After the 2nd April, employers of sales representatives paid by commission only (such as myself) will be obliged to ensure their staff meet a “minimum income threshold test” (MITT) on the anniversary of their employment. An employee will need to earn in commissions 125% of the minimum Award wage each year (about $52,000) in order to continue as a commission-only employee. At Perth’s median house price of $520,000, assessed on average commissions paid and the share thereof, that’s about 11 sales a year. Average earnings of sales representatives in WA are currently about $45,000 per annum. Most of these reps will simply lose their jobs.
Agent employers will usually not risk the cost of paying retainers to sales reps in the event they leave prior to selling sufficient property to recover the cost of the retainers paid.
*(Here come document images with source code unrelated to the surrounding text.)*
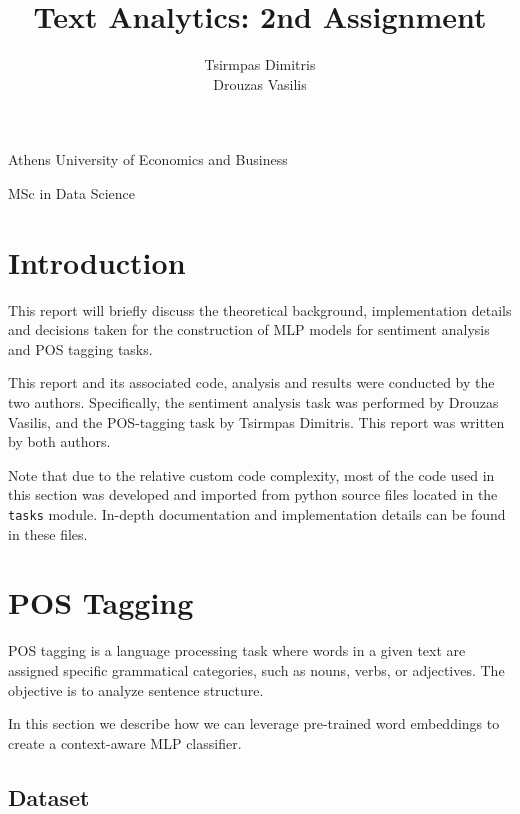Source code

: \documentclass[10pt, a4paper]{article}
\title{\Huge Text Analytics: 2nd Assignment}
\author{\LARGE Tsirmpas Dimitris\\\LARGE Drouzas Vasilis}
\begin{document}
	
	\begin{titlepage}
		\maketitle
		\begin{center}
			
			\large Athens University of Economics and Business
			
			\large MSc in Data Science
			
		\end{center}
		
	\end{titlepage}
	
	\tableofcontents
	\newpage	
	
	\section{Introduction}
	
	This report will briefly discuss the theoretical background, implementation details and decisions taken for the construction of MLP models for sentiment analysis and POS tagging tasks.
	
	This report and its associated code, analysis and results were conducted by the two authors. Specifically, the sentiment analysis task was performed by Drouzas Vasilis, and the POS-tagging task by Tsirmpas Dimitris. This report was written by both authors.
	
	Note that due to the relative custom code complexity, most of the code used in this section was developed and imported from python source files located in the \texttt{tasks} module. In-depth documentation and implementation details can be found in these files. 
	
	
	\section{POS Tagging}
	
	POS tagging is a language processing task where words in a given text are assigned specific grammatical categories, such as nouns, verbs, or adjectives. The objective is to analyze sentence structure. 
	
	In this section we describe how we can leverage pre-trained word embeddings to create a context-aware MLP classifier.
	
	
	\subsection{Dataset}
	
\end{document}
There are plenty of experienced, moderately performing sales reps caring for the needs of their clients perfectly well. Many of them are close to retirement, happily “keeping their hand in” and topping up their superannuation. Thanks to the unionist based in South Australia with fewer than 20 members who brought the action before the FWC, these honest, long-serving sales agents will inevitably lose their jobs because their employers cannot afford to move them to a retainer based salary.
Reps that have an “off year” are also in the firing line with those who dip below the threshold unable to continue on comm-only. Bizarrely, if a rep has made the MITT within the last three years, they can be employed elsewhere on comm-only but can’t stay at their current employer on the same arrangement! And, “What happens if I go on paternity leave?” I was recently asked. Employers are obliged to leave open the job for 12 months in such situations but the rep is unable to return on the same employment standards as comm-only. It would appear the FWC didn’t consider that.
It’s evident the FWC thought they were improving the employment conditions of selling agents; sadly, their decision has inadvertently lead to the premature end of many long-term contributors to the real estate industry.